Dataset items:
....

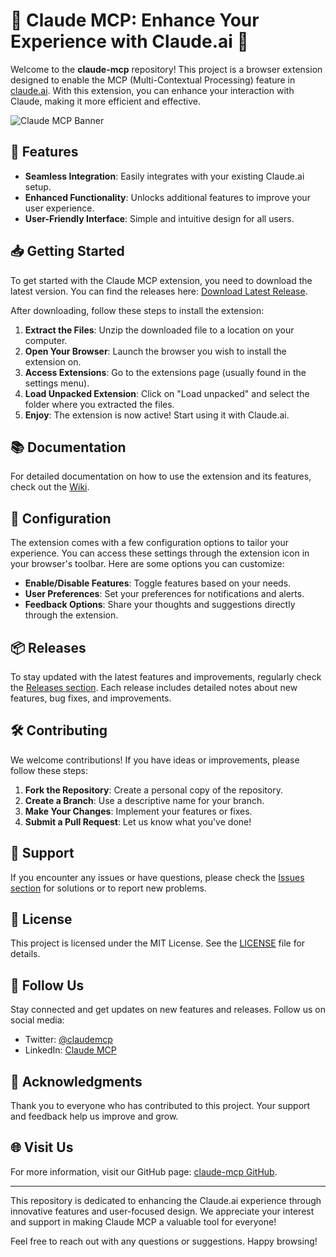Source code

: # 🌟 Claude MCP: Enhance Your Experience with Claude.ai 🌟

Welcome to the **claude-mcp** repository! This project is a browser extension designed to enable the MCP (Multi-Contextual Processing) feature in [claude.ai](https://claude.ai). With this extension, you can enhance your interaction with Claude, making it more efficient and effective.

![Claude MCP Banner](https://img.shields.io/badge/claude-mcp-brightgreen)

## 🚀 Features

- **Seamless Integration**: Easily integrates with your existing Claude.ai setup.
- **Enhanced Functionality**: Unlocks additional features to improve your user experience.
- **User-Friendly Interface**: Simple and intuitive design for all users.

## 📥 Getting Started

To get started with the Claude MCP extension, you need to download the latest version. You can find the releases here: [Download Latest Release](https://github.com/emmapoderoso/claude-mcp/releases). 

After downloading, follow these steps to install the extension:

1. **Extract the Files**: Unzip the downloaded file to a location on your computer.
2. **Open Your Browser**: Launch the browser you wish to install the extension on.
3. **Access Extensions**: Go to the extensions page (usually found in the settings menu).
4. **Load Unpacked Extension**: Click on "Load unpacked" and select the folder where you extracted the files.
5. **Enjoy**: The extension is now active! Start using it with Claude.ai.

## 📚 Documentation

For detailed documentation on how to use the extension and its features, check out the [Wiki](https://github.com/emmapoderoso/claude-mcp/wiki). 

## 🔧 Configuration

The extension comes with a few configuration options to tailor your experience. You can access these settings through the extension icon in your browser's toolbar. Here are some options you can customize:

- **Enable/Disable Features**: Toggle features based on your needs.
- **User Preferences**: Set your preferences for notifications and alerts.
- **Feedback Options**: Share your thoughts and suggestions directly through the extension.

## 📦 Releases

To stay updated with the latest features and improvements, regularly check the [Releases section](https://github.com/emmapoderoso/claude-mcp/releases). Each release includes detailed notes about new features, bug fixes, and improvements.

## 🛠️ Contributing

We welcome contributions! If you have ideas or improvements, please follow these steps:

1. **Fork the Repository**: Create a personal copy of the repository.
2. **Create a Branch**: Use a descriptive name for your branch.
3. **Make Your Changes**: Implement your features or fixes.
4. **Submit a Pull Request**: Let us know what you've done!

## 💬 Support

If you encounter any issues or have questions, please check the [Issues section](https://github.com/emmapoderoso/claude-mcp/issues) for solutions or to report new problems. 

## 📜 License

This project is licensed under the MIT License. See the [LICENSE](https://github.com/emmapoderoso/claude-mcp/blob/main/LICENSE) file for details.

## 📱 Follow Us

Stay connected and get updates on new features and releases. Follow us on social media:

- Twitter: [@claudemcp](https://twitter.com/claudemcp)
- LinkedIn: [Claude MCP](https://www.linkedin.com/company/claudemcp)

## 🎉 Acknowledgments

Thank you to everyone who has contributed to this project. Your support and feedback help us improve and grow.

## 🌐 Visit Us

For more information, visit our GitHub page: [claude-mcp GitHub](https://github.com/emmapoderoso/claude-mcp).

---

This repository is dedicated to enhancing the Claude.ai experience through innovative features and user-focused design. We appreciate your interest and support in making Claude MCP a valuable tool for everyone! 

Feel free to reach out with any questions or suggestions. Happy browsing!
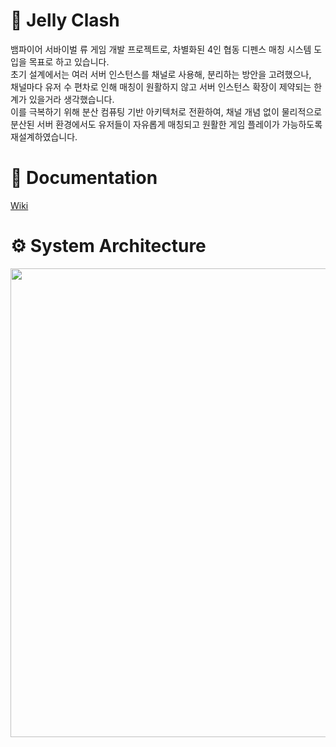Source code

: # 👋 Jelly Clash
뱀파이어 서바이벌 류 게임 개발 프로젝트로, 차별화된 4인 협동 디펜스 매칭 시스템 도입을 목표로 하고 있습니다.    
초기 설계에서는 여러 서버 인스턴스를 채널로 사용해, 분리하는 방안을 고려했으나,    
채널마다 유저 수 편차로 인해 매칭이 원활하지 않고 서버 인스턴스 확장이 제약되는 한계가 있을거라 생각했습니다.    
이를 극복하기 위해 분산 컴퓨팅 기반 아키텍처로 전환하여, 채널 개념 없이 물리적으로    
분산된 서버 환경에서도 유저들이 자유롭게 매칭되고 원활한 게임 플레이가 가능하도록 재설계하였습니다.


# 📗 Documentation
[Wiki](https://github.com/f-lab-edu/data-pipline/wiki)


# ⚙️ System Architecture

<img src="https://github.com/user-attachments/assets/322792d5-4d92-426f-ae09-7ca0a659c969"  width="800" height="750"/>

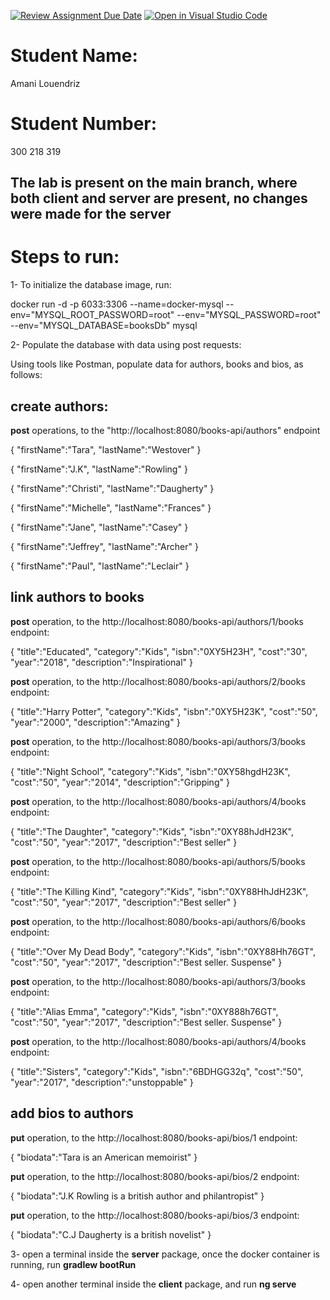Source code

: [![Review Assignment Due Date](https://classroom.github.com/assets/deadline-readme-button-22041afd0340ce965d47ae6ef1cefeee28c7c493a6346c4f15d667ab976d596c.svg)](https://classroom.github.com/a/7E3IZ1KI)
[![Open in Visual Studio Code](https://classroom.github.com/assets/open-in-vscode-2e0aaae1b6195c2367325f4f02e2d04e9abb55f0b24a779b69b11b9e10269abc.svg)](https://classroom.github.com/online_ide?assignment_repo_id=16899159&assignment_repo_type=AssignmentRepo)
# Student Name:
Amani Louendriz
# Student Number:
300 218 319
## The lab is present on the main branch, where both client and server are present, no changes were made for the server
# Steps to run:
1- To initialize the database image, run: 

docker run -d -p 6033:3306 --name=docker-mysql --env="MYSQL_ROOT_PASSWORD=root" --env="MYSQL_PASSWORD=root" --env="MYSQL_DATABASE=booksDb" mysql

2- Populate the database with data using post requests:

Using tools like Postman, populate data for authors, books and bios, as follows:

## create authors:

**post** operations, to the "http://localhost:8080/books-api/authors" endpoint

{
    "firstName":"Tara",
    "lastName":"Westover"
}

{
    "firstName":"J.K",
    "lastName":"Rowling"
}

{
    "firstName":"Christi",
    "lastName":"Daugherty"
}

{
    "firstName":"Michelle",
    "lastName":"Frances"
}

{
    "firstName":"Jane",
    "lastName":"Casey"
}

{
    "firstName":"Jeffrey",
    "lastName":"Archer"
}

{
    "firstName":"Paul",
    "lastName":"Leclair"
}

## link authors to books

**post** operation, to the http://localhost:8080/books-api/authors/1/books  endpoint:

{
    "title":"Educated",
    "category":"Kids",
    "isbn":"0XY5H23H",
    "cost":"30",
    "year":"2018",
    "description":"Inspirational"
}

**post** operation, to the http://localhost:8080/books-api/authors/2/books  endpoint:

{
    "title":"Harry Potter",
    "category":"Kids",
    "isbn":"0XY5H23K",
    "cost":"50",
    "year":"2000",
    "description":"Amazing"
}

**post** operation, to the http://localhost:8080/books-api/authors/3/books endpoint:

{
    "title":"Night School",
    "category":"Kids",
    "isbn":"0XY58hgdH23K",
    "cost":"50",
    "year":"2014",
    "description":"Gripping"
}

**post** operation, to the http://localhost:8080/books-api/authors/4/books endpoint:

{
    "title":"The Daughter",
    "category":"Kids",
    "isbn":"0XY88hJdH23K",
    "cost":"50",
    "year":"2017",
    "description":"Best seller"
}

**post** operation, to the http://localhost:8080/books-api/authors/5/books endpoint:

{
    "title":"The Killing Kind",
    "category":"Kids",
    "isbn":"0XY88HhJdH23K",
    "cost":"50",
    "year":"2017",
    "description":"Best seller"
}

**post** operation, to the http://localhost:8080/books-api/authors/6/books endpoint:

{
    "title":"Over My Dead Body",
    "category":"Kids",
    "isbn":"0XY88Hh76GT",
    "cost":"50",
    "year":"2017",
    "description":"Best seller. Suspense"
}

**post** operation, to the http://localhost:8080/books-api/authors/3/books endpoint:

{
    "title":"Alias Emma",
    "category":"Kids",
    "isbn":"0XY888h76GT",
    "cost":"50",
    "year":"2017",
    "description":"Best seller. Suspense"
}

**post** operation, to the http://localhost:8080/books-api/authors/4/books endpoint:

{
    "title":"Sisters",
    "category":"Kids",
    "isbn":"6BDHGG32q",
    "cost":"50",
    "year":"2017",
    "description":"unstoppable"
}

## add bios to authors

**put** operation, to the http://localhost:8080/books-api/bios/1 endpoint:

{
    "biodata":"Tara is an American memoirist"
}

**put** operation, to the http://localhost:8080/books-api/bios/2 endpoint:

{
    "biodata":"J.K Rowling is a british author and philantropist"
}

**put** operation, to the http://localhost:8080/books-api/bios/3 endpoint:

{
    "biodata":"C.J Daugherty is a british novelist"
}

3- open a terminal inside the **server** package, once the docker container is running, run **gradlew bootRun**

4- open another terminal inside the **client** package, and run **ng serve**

....

— What is expected —
Search the records for the string "docker" and, wherever a line contains it, please copy that line.

— Task answer —
docker run -d -p 6033:3306 --name=docker-mysql --env="MYSQL_ROOT_PASSWORD=root" --env="MYSQL_PASSWORD=root" --env="MYSQL_DATABASE=booksDb" mysql
3- open a terminal inside the **server** package, once the docker container is running, run **gradlew bootRun**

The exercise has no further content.